In [1]:
from dataloader import GraphTextDataset, GraphDataset, TextDataset, AddRWStructEncoding
from torch_geometric.loader import DataLoader
from torch.utils.data import DataLoader as TorchDataLoader
from Model import Model
import numpy as np
from transformers import AutoTokenizer
from transformers import get_scheduler
import gensim
from nltk import word_tokenize
import torch
from torch import optim
import time
import os
import pandas as pd
import json

  from .autonotebook import tqdm as notebook_tqdm


In [2]:
with open('config.json') as f:
    config = json.load(f)

with open('graph_config.json') as f:
    graph_config = json.load(f)

device = torch.device("cuda" if torch.cuda.is_available() else "cpu")

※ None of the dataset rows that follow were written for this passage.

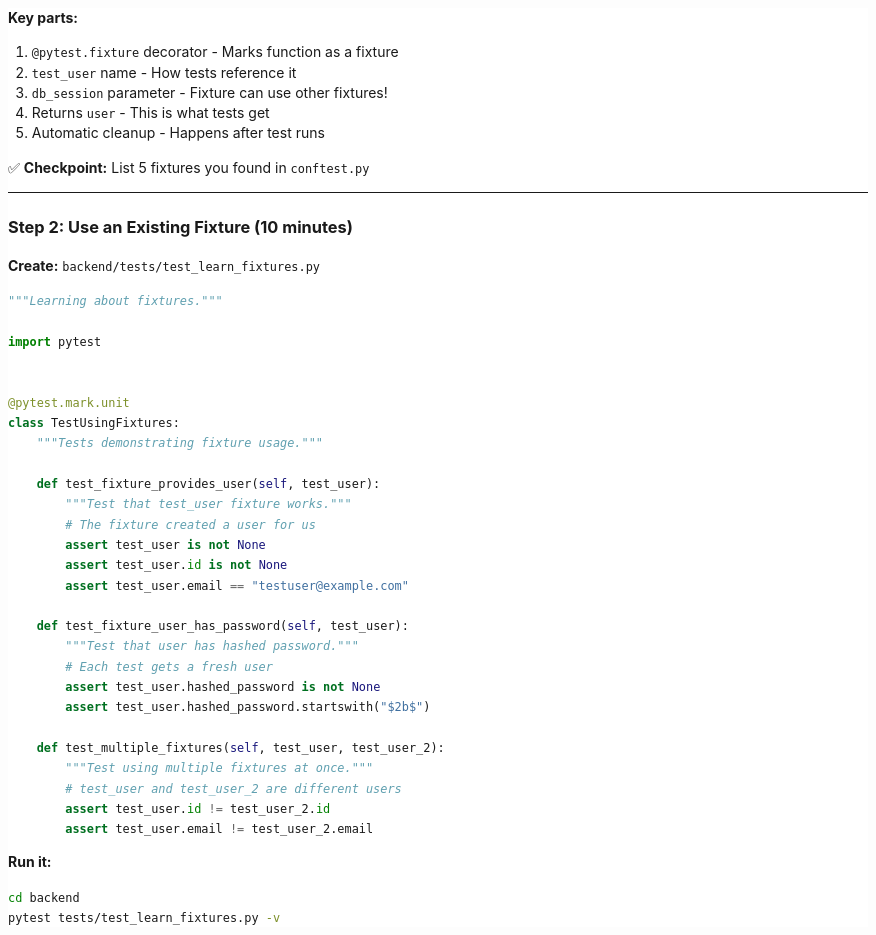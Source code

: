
 ```python
```

**Key parts:**

1. `@pytest.fixture` decorator - Marks function as a fixture
2. `test_user` name - How tests reference it
3. `db_session` parameter - Fixture can use other fixtures!
4. Returns `user` - This is what tests get
5. Automatic cleanup - Happens after test runs

✅ **Checkpoint:** List 5 fixtures you found in `conftest.py`

---

### Step 2: Use an Existing Fixture (10 minutes)

**Create:** `backend/tests/test_learn_fixtures.py`

```python
"""Learning about fixtures."""

import pytest


@pytest.mark.unit
class TestUsingFixtures:
    """Tests demonstrating fixture usage."""

    def test_fixture_provides_user(self, test_user):
        """Test that test_user fixture works."""
        # The fixture created a user for us
        assert test_user is not None
        assert test_user.id is not None
        assert test_user.email == "testuser@example.com"

    def test_fixture_user_has_password(self, test_user):
        """Test that user has hashed password."""
        # Each test gets a fresh user
        assert test_user.hashed_password is not None
        assert test_user.hashed_password.startswith("$2b$")

    def test_multiple_fixtures(self, test_user, test_user_2):
        """Test using multiple fixtures at once."""
        # test_user and test_user_2 are different users
        assert test_user.id != test_user_2.id
        assert test_user.email != test_user_2.email

```

**Run it:**

```bash
cd backend
pytest tests/test_learn_fixtures.py -v
```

model_name = config['model_name']
model_type = config['model_type']
pooling_type = config['pooling_type']
nout = config['nout']
nhid = config['nhid']
nb_epochs = config['nb_epochs']
batch_size_train = config['batch_size_train']
batch_size_test = config['batch_size_test']
learning_rate = config['learning_rate']
load_graph_pretrained = config['load_graph_pretrained']

walk_length = graph_config['walk_length']

In [3]:
if model_type=='text':
    tokenizer = AutoTokenizer.from_pretrained(model_name)
else:
    tokenizer = None
if model_type=='w2v':
    model_w2v = gensim.models.KeyedVectors.load_word2vec_format(model_name + '.txt')
    w2v_embeddings = np.zeros((len(model_w2v.vectors)+1, model_w2v.vectors.shape[1]), dtype=np.float32)
    w2v_embeddings[1:] = model_w2v.vectors
    nltk_tokenizer = word_tokenize
    word2idx = model_w2v.key_to_index
else:
    nltk_tokenizer = None
    word2idx = None
    w2v_embeddings = None
gt = np.load("./data/token_embedding_dict.npy", allow_pickle=True)[()]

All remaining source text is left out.